GC31B-1171
Importance of Nitrogen Availability on Land Carbon Sequestration in Northern Eurasia during the 21st Century

Wednesday, 16 December 2015
Poster Hall (Moscone South)
David W Kicklighter1, Jerry M Melillo1, Erwan Monier2, Andrei P Sokolov3, Xiaoliang Lu4 and Qianlai Zhuang5, (1)MBL, The Ecosystems Center, Woods Hole, MA, United States, (2)Massachusetts Institute of Technology, Center for Global Change Science, Cambridge, MA, United States, (3)Massachusetts Institute of Technology, Joint Program on the Science and Policy of Global Change, Cambridge, MA, United States, (4)Marine Biological Laboratory, Woods Hole, MA, United States, (5)Purdue University, West Lafayette, IN, United States
Abstract:
Atmospheric nitrogen deposition, nitrogen fixation, and the application of nitrogen fertilizers provide subsidies to land ecosystems that can increase nitrogen availability for vegetation production and thereby influence land carbon dynamics.
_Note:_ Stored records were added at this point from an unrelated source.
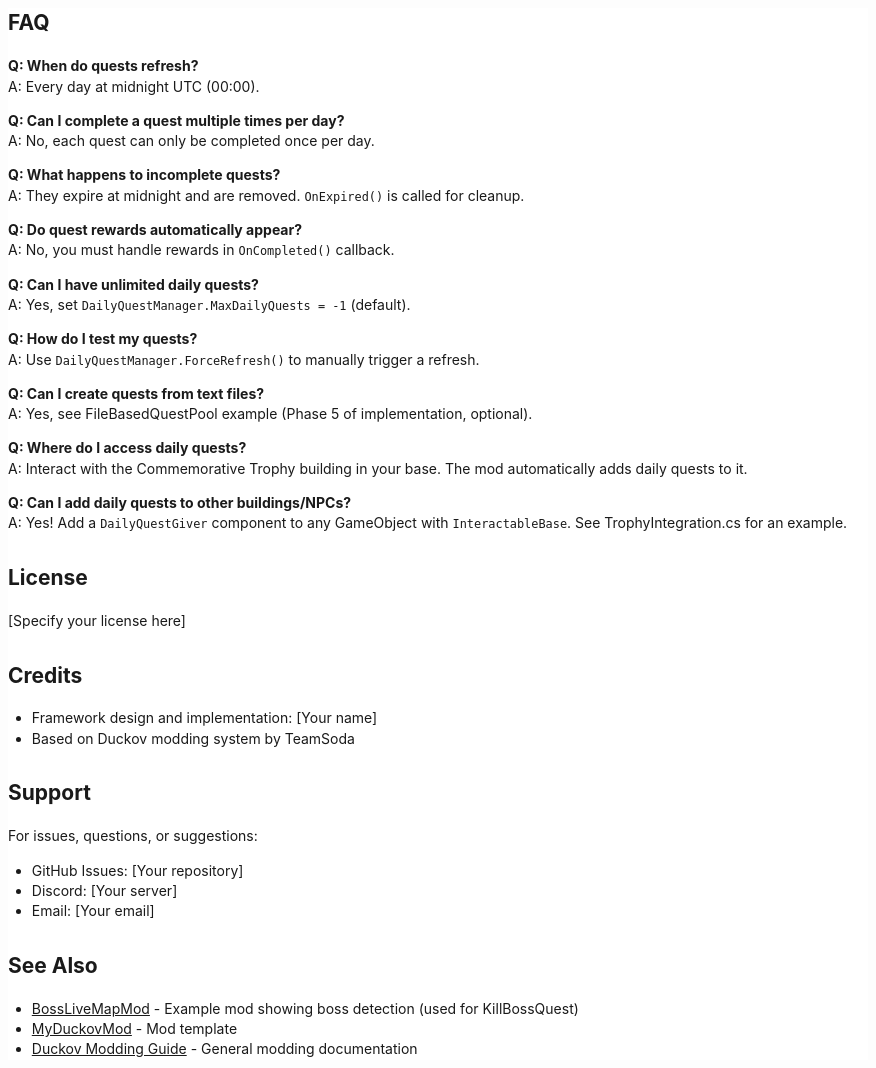 ## FAQ

**Q: When do quests refresh?**  
A: Every day at midnight UTC (00:00).

**Q: Can I complete a quest multiple times per day?**  
A: No, each quest can only be completed once per day.

**Q: What happens to incomplete quests?**  
A: They expire at midnight and are removed. `OnExpired()` is called for cleanup.

**Q: Do quest rewards automatically appear?**  
A: No, you must handle rewards in `OnCompleted()` callback.

**Q: Can I have unlimited daily quests?**  
A: Yes, set `DailyQuestManager.MaxDailyQuests = -1` (default).

**Q: How do I test my quests?**  
A: Use `DailyQuestManager.ForceRefresh()` to manually trigger a refresh.

**Q: Can I create quests from text files?**  
A: Yes, see FileBasedQuestPool example (Phase 5 of implementation, optional).

**Q: Where do I access daily quests?**  
A: Interact with the Commemorative Trophy building in your base. The mod automatically adds daily quests to it.

**Q: Can I add daily quests to other buildings/NPCs?**  
A: Yes! Add a `DailyQuestGiver` component to any GameObject with `InteractableBase`. See TrophyIntegration.cs for an example.

## License

[Specify your license here]

## Credits

- Framework design and implementation: [Your name]
- Based on Duckov modding system by TeamSoda

## Support

For issues, questions, or suggestions:
- GitHub Issues: [Your repository]
- Discord: [Your server]
- Email: [Your email]

## See Also

- [BossLiveMapMod](../BossLiveMapMod/) - Example mod showing boss detection (used for KillBossQuest)
- [MyDuckovMod](../MyDuckovMod/) - Mod template
- [Duckov Modding Guide](../duckov_modding_guide/) - General modding documentation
In addition, enhanced decomposition of soil organic matter (SOM) from warming soils and permafrost degradation may also increase nitrogen availability in Northern Eurasia. Here, we examine how changes in nitrogen availability may influence land carbon dynamics in Northern Eurasia during the 21st century by comparing results for a “business as usual” scenario (the IPCC Representative Concentration Pathways or RCP 8.5) and a stabilization scenario (RCP 4.5) between a version of the Terrestrial Ecosystem Model that does not consider the effects of atmospheric nitrogen deposition, nitrogen fixation and soil thermal dynamics on land carbon dynamics (TEM 4.4) and a version that does consider these dynamics (TEM 6.0). In these simulations, atmospheric nitrogen deposition, nitrogen fixation, and fertilizer applications provide an additional 3.3 Pg N (RCP 4.5) to 3.9 Pg N (RCP 8.5) to Northern Eurasian ecosystems over the 21st century. Land ecosystems retain about 38% (RCP4.5) to 48% (RCP 8.5) of this nitrogen subsidy. Net nitrogen mineralization estimated by TEM 6.0 provide an additional 1.0 Pg N to vegetation than estimated by TEM 4.4 over the 21st century from enhanced decomposition of SOM including SOM formerly protected by permafrost. The enhanced nitrogen availability in TEM 6.0 allows Northern Eurasian ecosystems to sequester 1.8x (RCP 8.5) to 2.4x (RCP 4.5) more carbon over the 21st century than estimated by TEM 4.4. Our results indicate that consideration of nitrogen subsidies and soil thermal dynamics have a large influence on how simulated land carbon dynamics in Northern Eurasia will respond to future changes in climate, atmospheric chemistry, and disturbances.